The airport land was originally a military rifle range. In 1918, the Royal Air Force began using the field behind the range for experimental mail flights, and the airport opened officially in 1920 as the Ottawa Air Station, one of the six original airfields opened across Canada by the new Air Board. Since it is on the shore of the Ottawa river and the runways were connected to the riverfront by a road, it was one of very few airports capable of handling and transferring floatplanes on both land and water. On March 12, 1930, Canadian World War I flying ace William George Barker crashed into the Ottawa River and died during an aerial demonstration over the field. In July 1931, Charles Lindbergh and Anne Morrow Lindbergh visited the airport during their northern surveying tour. During World War II. Rockcliffe participated in the British Commonwealth Air Training Program and many other kinds of testing, training, and transport operations, including flying overseas mail to troops in Europe.

The military importance of the airport declined after World War II, since the runways were too short for typical jet operations.
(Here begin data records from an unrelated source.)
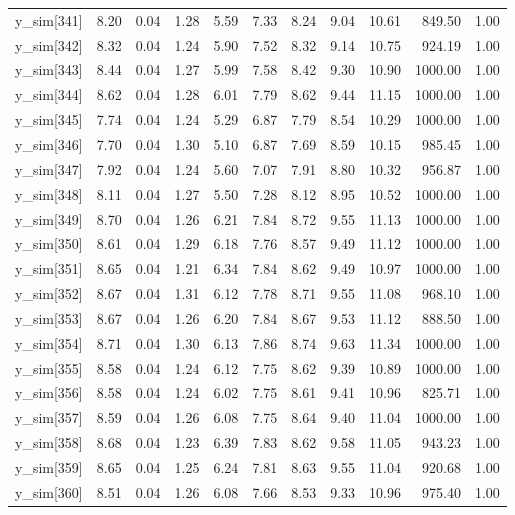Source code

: \begin{table}[ht]
\begin{tabular}{rrrrrrrrrrr}
  y\_sim[341] & 8.20 & 0.04 & 1.28 & 5.59 & 7.33 & 8.24 & 9.04 & 10.61 & 849.50 & 1.00 \\ 
  y\_sim[342] & 8.32 & 0.04 & 1.24 & 5.90 & 7.52 & 8.32 & 9.14 & 10.75 & 924.19 & 1.00 \\ 
  y\_sim[343] & 8.44 & 0.04 & 1.27 & 5.99 & 7.58 & 8.42 & 9.30 & 10.90 & 1000.00 & 1.00 \\ 
  y\_sim[344] & 8.62 & 0.04 & 1.28 & 6.01 & 7.79 & 8.62 & 9.44 & 11.15 & 1000.00 & 1.00 \\ 
  y\_sim[345] & 7.74 & 0.04 & 1.24 & 5.29 & 6.87 & 7.79 & 8.54 & 10.29 & 1000.00 & 1.00 \\ 
  y\_sim[346] & 7.70 & 0.04 & 1.30 & 5.10 & 6.87 & 7.69 & 8.59 & 10.15 & 985.45 & 1.00 \\ 
  y\_sim[347] & 7.92 & 0.04 & 1.24 & 5.60 & 7.07 & 7.91 & 8.80 & 10.32 & 956.87 & 1.00 \\ 
  y\_sim[348] & 8.11 & 0.04 & 1.27 & 5.50 & 7.28 & 8.12 & 8.95 & 10.52 & 1000.00 & 1.00 \\ 
  y\_sim[349] & 8.70 & 0.04 & 1.26 & 6.21 & 7.84 & 8.72 & 9.55 & 11.13 & 1000.00 & 1.00 \\ 
  y\_sim[350] & 8.61 & 0.04 & 1.29 & 6.18 & 7.76 & 8.57 & 9.49 & 11.12 & 1000.00 & 1.00 \\ 
  y\_sim[351] & 8.65 & 0.04 & 1.21 & 6.34 & 7.84 & 8.62 & 9.49 & 10.97 & 1000.00 & 1.00 \\ 
  y\_sim[352] & 8.67 & 0.04 & 1.31 & 6.12 & 7.78 & 8.71 & 9.55 & 11.08 & 968.10 & 1.00 \\ 
  y\_sim[353] & 8.67 & 0.04 & 1.26 & 6.20 & 7.84 & 8.67 & 9.53 & 11.12 & 888.50 & 1.00 \\ 
  y\_sim[354] & 8.71 & 0.04 & 1.30 & 6.13 & 7.86 & 8.74 & 9.63 & 11.34 & 1000.00 & 1.00 \\ 
  y\_sim[355] & 8.58 & 0.04 & 1.24 & 6.12 & 7.75 & 8.62 & 9.39 & 10.89 & 1000.00 & 1.00 \\ 
  y\_sim[356] & 8.58 & 0.04 & 1.24 & 6.02 & 7.75 & 8.61 & 9.41 & 10.96 & 825.71 & 1.00 \\ 
  y\_sim[357] & 8.59 & 0.04 & 1.26 & 6.08 & 7.75 & 8.64 & 9.40 & 11.04 & 1000.00 & 1.00 \\ 
  y\_sim[358] & 8.68 & 0.04 & 1.23 & 6.39 & 7.83 & 8.62 & 9.58 & 11.05 & 943.23 & 1.00 \\ 
  y\_sim[359] & 8.65 & 0.04 & 1.25 & 6.24 & 7.81 & 8.63 & 9.55 & 11.04 & 920.68 & 1.00 \\ 
  y\_sim[360] & 8.51 & 0.04 & 1.26 & 6.08 & 7.66 & 8.53 & 9.33 & 10.96 & 975.40 & 1.00 \\ 

\end{tabular}
\end{table}

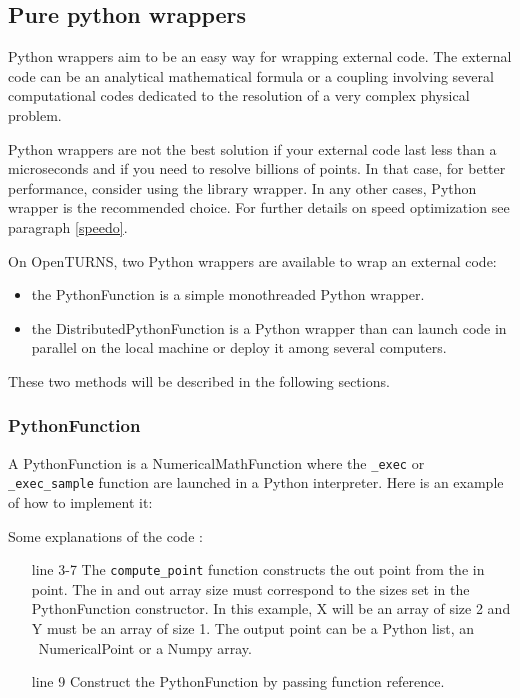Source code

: 

\subsection{Pure python wrappers}

Python wrappers aim to be an easy way for wrapping external code. The external code can be an analytical mathematical formula or a coupling involving several computational codes dedicated to the resolution of a very complex physical problem.

Python wrappers are not the best solution if your external code last less than a microseconds and if you need to resolve billions of points. In that case, for better performance, consider using the library wrapper. In any other cases, Python wrapper is the recommended choice. For further details on speed optimization see paragraph \ref{speedo}.

On OpenTURNS, two Python wrappers are available to wrap an external code:
\begin{itemize}
\item the PythonFunction is a simple monothreaded Python wrapper.
\item the DistributedPythonFunction is a Python wrapper than can launch code in parallel on the local machine or deploy it among several computers.
\end{itemize}
These two methods will be described in the following sections.


\subsubsection{PythonFunction}

A PythonFunction is a NumericalMathFunction where the \verb|_exec| or \verb|_exec_sample| function are launched in a Python interpreter.
Here is an example of how to implement it:


Some explanations of the code :
\begin{itemize}
\item[line 3-7] The \verb|compute_point| function constructs the out point from the in point. The in and out array size must correspond to the sizes set in the PythonFunction constructor. In this example, X will be an array of size 2 and Y must be an array of size 1. The output point can be a Python list, an \OT\ NumericalPoint or a Numpy array.
\item[line 9] Construct the PythonFunction by passing function reference.
\end{itemize}


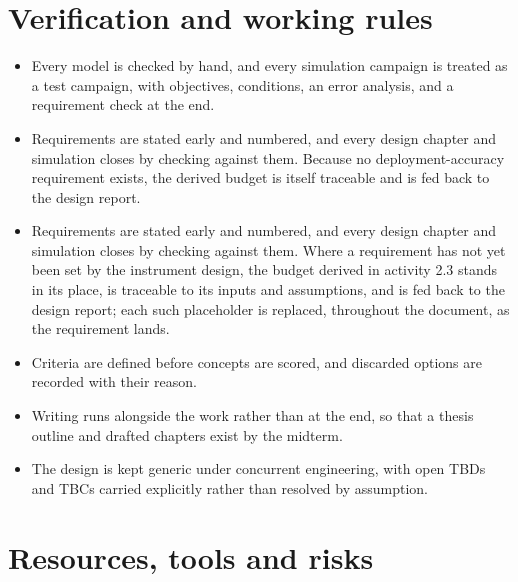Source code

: \section{Verification and working rules}
\label{sec:verification}

\begin{itemize}
    \item Every model is checked by hand, and every simulation campaign is treated as a test campaign, with objectives, conditions, an error analysis, and a requirement check at the end.
    
    \item Requirements are stated early and numbered, and every design chapter and simulation closes by checking against them. Because no deployment-accuracy requirement exists, the derived budget is itself traceable and is fed back to the design report.
    \item Requirements are stated early and numbered, and every design chapter and simulation closes by checking against them. Where a requirement has not yet been set by the instrument design, the budget derived in activity 2.3 stands in its place, is traceable to its inputs and assumptions, and is fed back to the design report; each such placeholder is replaced, throughout the document, as the requirement lands.
    
    \item Criteria are defined before concepts are scored, and discarded options are recorded with their reason.
    
    \item Writing runs alongside the work rather than at the end, so that a thesis outline and drafted chapters exist by the midterm.
    
    \item The design is kept generic under concurrent engineering, with open TBDs and TBCs carried explicitly rather than resolved by assumption.
\end{itemize}

\section{Resources, tools and risks}
\label{sec:risks}

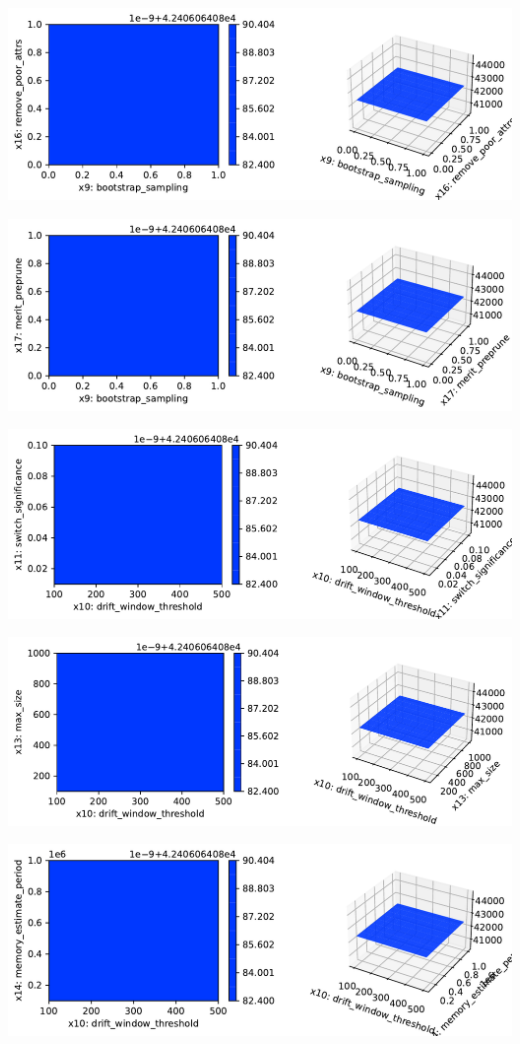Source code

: \documentclass[
  letterpaper,
  DIV=11,
  numbers=noendperiod]{scrreprt}
\begin{document}
\includegraphics{024_spot_hpt_river_friedman_hatr_files/figure-pdf/cell-42-output-90.pdf}

\includegraphics{024_spot_hpt_river_friedman_hatr_files/figure-pdf/cell-42-output-91.pdf}

\includegraphics{024_spot_hpt_river_friedman_hatr_files/figure-pdf/cell-42-output-92.pdf}

\includegraphics{024_spot_hpt_river_friedman_hatr_files/figure-pdf/cell-42-output-93.pdf}

\includegraphics{024_spot_hpt_river_friedman_hatr_files/figure-pdf/cell-42-output-94.pdf}
\end{document}
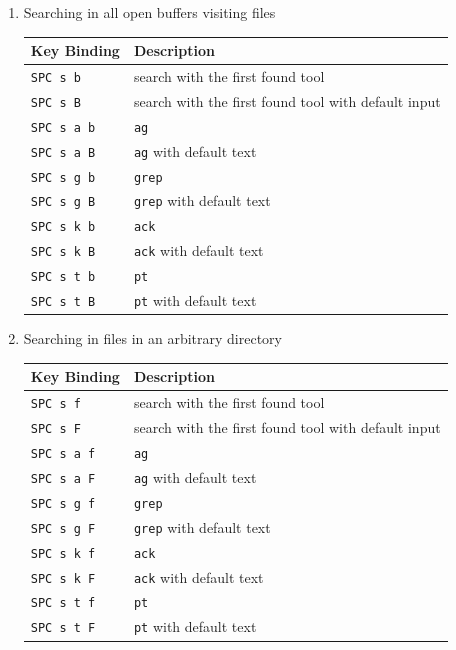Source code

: \documentclass[11pt]{article}
\begin{document}
\begin{enumerate}
\item Searching in all open buffers visiting files
\label{sec:org99ec8b7}

\begin{center}
\begin{tabular}{ll}
Key Binding & Description\\
\hline
\texttt{SPC s b} & search with the first found tool\\
\texttt{SPC s B} & search with the first found tool with default input\\
\texttt{SPC s a b} & \texttt{ag}\\
\texttt{SPC s a B} & \texttt{ag} with default text\\
\texttt{SPC s g b} & \texttt{grep}\\
\texttt{SPC s g B} & \texttt{grep} with default text\\
\texttt{SPC s k b} & \texttt{ack}\\
\texttt{SPC s k B} & \texttt{ack} with default text\\
\texttt{SPC s t b} & \texttt{pt}\\
\texttt{SPC s t B} & \texttt{pt} with default text\\
\end{tabular}
\end{center}

\item Searching in files in an arbitrary directory
\label{sec:orgbeb67bd}

\begin{center}
\begin{tabular}{ll}
Key Binding & Description\\
\hline
\texttt{SPC s f} & search with the first found tool\\
\texttt{SPC s F} & search with the first found tool with default input\\
\texttt{SPC s a f} & \texttt{ag}\\
\texttt{SPC s a F} & \texttt{ag} with default text\\
\texttt{SPC s g f} & \texttt{grep}\\
\texttt{SPC s g F} & \texttt{grep} with default text\\
\texttt{SPC s k f} & \texttt{ack}\\
\texttt{SPC s k F} & \texttt{ack} with default text\\
\texttt{SPC s t f} & \texttt{pt}\\
\texttt{SPC s t F} & \texttt{pt} with default text\\
\end{tabular}
\end{center}


\end{enumerate}
\end{document}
The armed forces shifted most operations to RCAF Station Uplands (now Ottawa Macdonald–Cartier International Airport) in 1957, and ceased flying operations at Rockcliffe in 1964, retaining the station only as an administrative base, while the Rockcliffe Flying Club began using the field for civilian flying.

During the 1970s the airport was also used for scheduled short takeoff and landing (STOL) commercial flights to the short-lived Victoria STOLport near downtown Montreal. The objective was to demonstrate Twin Otter STOL aircraft in downtown areas and avoid longer drives to the Ottawa and Montreal airports. For a variety of reasons STOL operations in downtown settings have not proven successful.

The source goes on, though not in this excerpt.